And so it was proved in Baiona, a small town 14 kilometres south of Vigo, which was the first landing place of the members of Columbus’s crew who were sent back to announce the discovery of the new world in 1493 and as such it’s perhaps unsurprising that the festival of choice in Baiona on the first weekend of March is Medieval themed, giving an insight into the brighter parts of life around the 1400s (jousting, archery and dressing funny) without the disadvantage of having to put up with the black death and cholera on a daily basis.

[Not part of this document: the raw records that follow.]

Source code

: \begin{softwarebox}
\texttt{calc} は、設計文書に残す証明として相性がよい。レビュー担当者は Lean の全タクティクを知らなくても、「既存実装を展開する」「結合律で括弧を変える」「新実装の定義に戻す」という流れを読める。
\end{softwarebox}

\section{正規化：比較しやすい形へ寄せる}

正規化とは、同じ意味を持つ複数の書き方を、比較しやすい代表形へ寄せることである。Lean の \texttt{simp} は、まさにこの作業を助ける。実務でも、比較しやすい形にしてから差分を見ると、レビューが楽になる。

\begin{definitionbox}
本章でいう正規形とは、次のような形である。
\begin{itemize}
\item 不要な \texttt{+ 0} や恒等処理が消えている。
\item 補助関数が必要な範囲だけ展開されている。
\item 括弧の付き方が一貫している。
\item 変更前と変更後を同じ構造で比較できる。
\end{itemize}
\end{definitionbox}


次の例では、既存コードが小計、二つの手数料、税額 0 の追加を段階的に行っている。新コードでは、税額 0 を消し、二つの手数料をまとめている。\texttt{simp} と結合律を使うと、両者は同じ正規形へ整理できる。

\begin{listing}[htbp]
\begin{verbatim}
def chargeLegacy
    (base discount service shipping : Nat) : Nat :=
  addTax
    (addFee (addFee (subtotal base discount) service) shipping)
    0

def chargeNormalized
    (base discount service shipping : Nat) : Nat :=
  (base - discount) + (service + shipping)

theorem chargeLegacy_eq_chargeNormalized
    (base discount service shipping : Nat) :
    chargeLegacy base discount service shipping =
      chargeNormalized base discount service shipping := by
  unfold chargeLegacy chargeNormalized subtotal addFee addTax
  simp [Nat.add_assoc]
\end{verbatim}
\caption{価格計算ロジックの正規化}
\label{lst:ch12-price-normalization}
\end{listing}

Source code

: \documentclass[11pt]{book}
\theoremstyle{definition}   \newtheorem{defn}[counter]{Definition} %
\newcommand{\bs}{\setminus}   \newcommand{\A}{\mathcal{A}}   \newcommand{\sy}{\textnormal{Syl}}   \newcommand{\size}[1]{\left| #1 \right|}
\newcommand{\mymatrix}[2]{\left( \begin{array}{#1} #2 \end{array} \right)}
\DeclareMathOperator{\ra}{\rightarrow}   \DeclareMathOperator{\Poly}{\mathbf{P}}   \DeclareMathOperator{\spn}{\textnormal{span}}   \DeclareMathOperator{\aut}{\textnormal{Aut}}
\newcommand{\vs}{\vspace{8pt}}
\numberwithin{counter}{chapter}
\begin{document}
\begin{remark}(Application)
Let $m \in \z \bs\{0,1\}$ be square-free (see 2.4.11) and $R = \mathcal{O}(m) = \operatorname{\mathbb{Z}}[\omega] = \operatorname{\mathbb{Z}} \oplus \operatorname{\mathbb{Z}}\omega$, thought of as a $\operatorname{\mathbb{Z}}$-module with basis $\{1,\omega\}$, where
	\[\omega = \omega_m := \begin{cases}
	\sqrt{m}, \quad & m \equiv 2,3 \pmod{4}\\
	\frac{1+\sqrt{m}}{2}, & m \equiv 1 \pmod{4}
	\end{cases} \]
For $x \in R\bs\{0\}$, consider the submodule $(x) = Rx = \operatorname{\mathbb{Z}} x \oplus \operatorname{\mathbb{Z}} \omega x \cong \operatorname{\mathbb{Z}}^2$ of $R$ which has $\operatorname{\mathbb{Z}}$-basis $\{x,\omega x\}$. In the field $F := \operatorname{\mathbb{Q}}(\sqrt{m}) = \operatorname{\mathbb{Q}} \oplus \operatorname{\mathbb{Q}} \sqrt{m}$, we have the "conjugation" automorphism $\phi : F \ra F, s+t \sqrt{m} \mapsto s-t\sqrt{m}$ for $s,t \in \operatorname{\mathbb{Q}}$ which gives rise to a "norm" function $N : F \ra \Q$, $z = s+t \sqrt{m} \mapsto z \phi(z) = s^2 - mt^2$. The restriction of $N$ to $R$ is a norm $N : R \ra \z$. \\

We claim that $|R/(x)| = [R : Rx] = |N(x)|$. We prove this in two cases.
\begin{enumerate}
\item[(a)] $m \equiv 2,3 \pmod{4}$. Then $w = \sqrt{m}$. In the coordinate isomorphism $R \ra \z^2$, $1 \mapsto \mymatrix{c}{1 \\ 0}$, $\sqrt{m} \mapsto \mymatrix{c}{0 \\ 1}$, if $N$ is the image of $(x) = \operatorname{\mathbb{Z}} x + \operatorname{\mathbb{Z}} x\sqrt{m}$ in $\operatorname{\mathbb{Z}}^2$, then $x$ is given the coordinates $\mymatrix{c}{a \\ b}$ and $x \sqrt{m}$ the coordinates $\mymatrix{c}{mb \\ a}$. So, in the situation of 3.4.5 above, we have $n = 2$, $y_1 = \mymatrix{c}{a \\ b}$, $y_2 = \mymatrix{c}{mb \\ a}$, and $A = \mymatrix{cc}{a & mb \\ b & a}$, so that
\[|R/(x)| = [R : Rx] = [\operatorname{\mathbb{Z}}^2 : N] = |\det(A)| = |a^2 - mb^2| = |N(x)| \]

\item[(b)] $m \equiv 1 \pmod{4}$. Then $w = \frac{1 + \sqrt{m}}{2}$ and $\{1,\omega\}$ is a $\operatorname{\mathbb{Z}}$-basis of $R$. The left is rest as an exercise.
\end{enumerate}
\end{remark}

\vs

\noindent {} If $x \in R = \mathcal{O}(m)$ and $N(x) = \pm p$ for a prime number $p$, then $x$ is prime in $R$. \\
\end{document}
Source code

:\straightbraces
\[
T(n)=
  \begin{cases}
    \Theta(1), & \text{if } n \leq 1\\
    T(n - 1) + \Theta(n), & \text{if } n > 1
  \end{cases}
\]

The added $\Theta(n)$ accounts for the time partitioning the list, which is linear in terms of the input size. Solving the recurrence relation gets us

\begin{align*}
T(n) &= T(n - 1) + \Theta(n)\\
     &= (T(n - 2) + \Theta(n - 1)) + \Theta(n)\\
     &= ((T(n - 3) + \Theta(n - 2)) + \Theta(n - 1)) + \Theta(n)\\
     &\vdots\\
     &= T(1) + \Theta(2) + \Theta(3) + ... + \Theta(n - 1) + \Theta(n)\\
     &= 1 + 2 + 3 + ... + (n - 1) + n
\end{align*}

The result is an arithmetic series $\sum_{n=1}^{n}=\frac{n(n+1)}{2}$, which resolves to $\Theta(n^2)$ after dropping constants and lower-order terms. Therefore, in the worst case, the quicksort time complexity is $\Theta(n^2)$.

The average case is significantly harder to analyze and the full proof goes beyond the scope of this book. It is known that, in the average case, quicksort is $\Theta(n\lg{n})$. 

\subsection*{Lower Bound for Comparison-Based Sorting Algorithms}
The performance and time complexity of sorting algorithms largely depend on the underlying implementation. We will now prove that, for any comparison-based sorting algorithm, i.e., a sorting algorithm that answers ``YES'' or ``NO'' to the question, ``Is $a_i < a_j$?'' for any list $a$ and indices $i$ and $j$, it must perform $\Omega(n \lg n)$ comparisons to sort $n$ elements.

The first event we saw after the half hour bus ride, and a very medieval coffee in a bar near the sea, were the birds of prey. Somehow, to me at least, birds of prey
seem very much of this time. I’m fully aware that they weren’t kept as pets by families, or that old crones didn’t walk the streets talking in riddles with vultures on their shoulders, but there is something about them that seems in keeping with all this stuff.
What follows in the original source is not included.